Sognava di allontanarsi dal paese d’origine, non voleva «rimanere in trappola come mia madre…».
A St. Antoine incontra persone strane, dall’Inglese (che gestisce l’albergo dove Rennie alloggia) a Paul, a Marsdon, a Lora… «Al movimento femminista Lora sarebbe piaciuta molto, ai tempi, nei primi anni Settanta»; assiste a scene di inaudita violenza, come il pestaggio di un vecchio ubriaco: «Non ha mai visto picchiare nessuno in questo modo, tranne che in fotografia… Per strada c’è gente, i soliti crocchi e capannelli, ma nessuno fissa: danno un’occhiata e distolgono lo sguardo. Alcuni camminano, nessuno muove un dito, eppure quelli in cammino deviano, evitano con cura l’uomo che adesso è piegato in due».
 
Tutti in quest’isola sembrano sapere tutto di tutti, ma, come dice Paul, «qui non c’è praticamente nessuno che sia davvero chi sostiene di essere. E neppure chi si pensa in giro che sia. Qui circolano almeno tre versioni di tutto, e se hai fortuna almeno una è vera».

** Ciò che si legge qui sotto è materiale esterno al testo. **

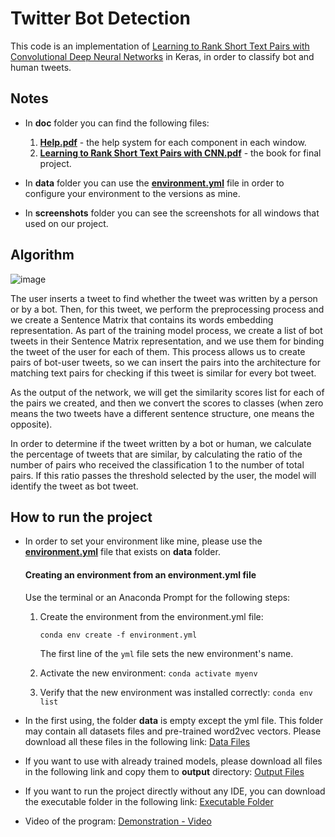 # Twitter Bot Detection
This code is an implementation of [Learning to Rank Short Text Pairs with Convolutional Deep Neural Networks](http://disi.unitn.eu/moschitti/since2013/2015_SIGIR_Severyn_LearningRankShort.pdf "Learning to Rank Short Text Pairs with Convolutional Deep Neural Network") in Keras, in order to classify bot and human tweets.

## Notes
- In **doc** folder you can find the following files:
  1. **[Help.pdf](doc/Help.pdf)** - the help system for each component in each window.
  2. **[Learning to Rank Short Text Pairs with CNN.pdf](doc/Learning%20to%20Rank%20Short%20Text%20Pairs%20with%20CNN.pdf)** - the book for final project.

- In **data** folder you can use the **[environment.yml](data/environment.yml)** file in order to configure your environment to the versions as mine.

- In **screenshots** folder you can see the screenshots for all windows that used on our project.

## Algorithm
![image](https://user-images.githubusercontent.com/34770124/85947286-6586a080-b952-11ea-9898-8592ffadd285.png)

The user inserts a tweet to find whether the tweet was written by a person or by a bot. Then, for this tweet, we perform the preprocessing process and we create a Sentence Matrix that contains its words embedding representation. As part of the training model process, we create a list of bot tweets in their Sentence Matrix representation, and we use them for binding the tweet of the user for each of them. This process allows us to create pairs of bot-user tweets, so we can insert the pairs into the architecture for matching text pairs for checking if this tweet is similar for every bot tweet. 

As the output of the network, we will get the similarity scores list for each of the pairs we created, and then we convert the scores to classes (when zero means the two tweets have a different sentence structure, one means the opposite). 

In order to determine if the tweet written by a bot or human, we calculate the percentage of tweets that are similar, by calculating the ratio of the number of pairs who received the classification 1 to the number of total pairs. If this ratio passes the threshold selected by the user, the model will identify the tweet as bot tweet.

## How to run the project
- In order to set your environment like mine, please use the **[environment.yml](data/environment.yml)** file that exists on **data** folder.

  #### Creating an environment from an environment.yml file
  Use the terminal or an Anaconda Prompt for the following steps:

  1. Create the environment from the environment.yml file: 

 		`conda env create -f environment.yml`

     The first line of the `yml` file sets the new environment's name.

  2. Activate the new environment: `conda activate myenv`

  3. Verify that the new environment was installed correctly:  `conda env list`

- In the first using, the folder **data** is empty except the yml file. This folder may contain all datasets files and pre-trained word2vec vectors. Please download all these files in the following link: [Data Files](https://drive.google.com/drive/folders/1yE9sHTextcNDBoUNW1PbzUa6pPTukWY3?usp=sharing "Data Files")

- If you want to use with already trained models, please download all files in the following link and copy them to **output** directory:  [Output Files](https://drive.google.com/drive/folders/1-vkuU0QhHxYcrzum4e7dy5QcRj4ZswqV?usp=sharing "Output Files")

- If you want to run the project directly without any IDE, you can download the executable folder in the following link: [Executable Folder](https://drive.google.com/drive/folders/1-yBtgDULyCBwzrHTW6ojf1xpCNDrxXvc?usp=sharing "Executable Folder")

- Video of the program: [Demonstration - Video](https://drive.google.com/file/d/1RCppiogy7_ngH8NTGwe_skc7z8yABdYB/view?usp=sharing "Demonstration - Video")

Atwood, qualunque cosa scriva, torna a parlare di donne e femminismo, come a proposito di Elva, il cui volto, dopo un’aggressione, «è segnato, striato, incrostato, rosso scuro».
Ne parla Lora: «Ha delle figlie… e dei nipoti. Comunque non ha bisogno che si occupino di lei, in genere è lei che si occupa di loro. Qui si regge tutto sulle nonne» […perché, qui da noi, no? – NdA].
 
Sull’isola la politica e gli interessi dei Paesi ricchi incidono profondamente sulla vita degli abitanti.

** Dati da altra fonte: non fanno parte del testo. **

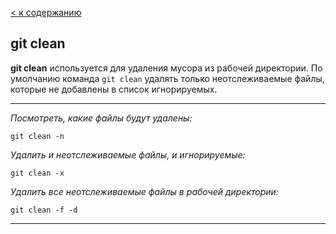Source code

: [< к содержанию](../readme.md)



## git clean 
**git clean** используется для удаления мусора из рабочей директории. По умолчанию команда `git clean` удалять только неотслеживаемые файлы, которые не добавлены в список игнорируемых.
 
---

*Посмотреть, какие файлы будут удалены:*

`git clean -n`

*Удалить и неотслеживаемые файлы, и игнорируемые:*

`git clean -x`

*Удалить все неотслеживаемые файлы в рабочей директории:*

`git clean -f -d`

----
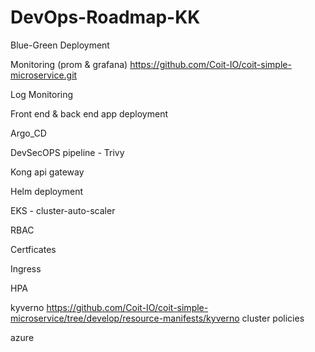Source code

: # DevOps-Roadmap-KK

Blue-Green Deployment

Monitoring (prom & grafana)
https://github.com/Coit-IO/coit-simple-microservice.git

Log Monitoring

Front end & back end app deployment

Argo_CD

DevSecOPS pipeline - Trivy

Kong api gateway

Helm deployment

EKS - cluster-auto-scaler

RBAC

Certficates

Ingress

HPA

kyverno https://github.com/Coit-IO/coit-simple-microservice/tree/develop/resource-manifests/kyverno         cluster policies

azure
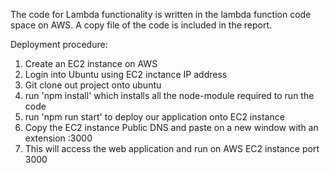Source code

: 
The code for Lambda functionality is written in the lambda function code space on AWS. A copy file of the code is included in the report.

Deployment procedure:
1. Create an EC2 instance on AWS
2. Login into Ubuntu using EC2 inctance IP address
3. Git clone out project onto ubuntu
4. run 'npm install' which installs all the node-module required to run the code
5. run 'npm run start' to deploy our application onto EC2 instance 
6. Copy the EC2 instance Public DNS and paste on a new window with an extension :3000
7. This will access the web application and run on AWS EC2 instance port 3000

«Rennie si trova lì durante le elezioni, poi tutto sfocia in una rivolta sanguinosa, lei stessa – considerata una spia – viene messa in prigione e ne vede di tutti i colori.»
Lora, esperta, le ricorda che «Il mio motto è mai farsi vedere… Al buio chiunque è un bersaglio lecito… Si sistemeranno un bel po’ di vecchi conti, comunque vadano le cose».
E quando finalmente Rennie può ripartire, dopo esperienze così complicate, sa che «Non è cambiato ciò che vede, ma soltanto il modo in cui lo vede. E’ tutto esattamente uguale. Eppure niente è uguale. Ha la sensazione di rientrare da un viaggio nello spazio, nel futuro».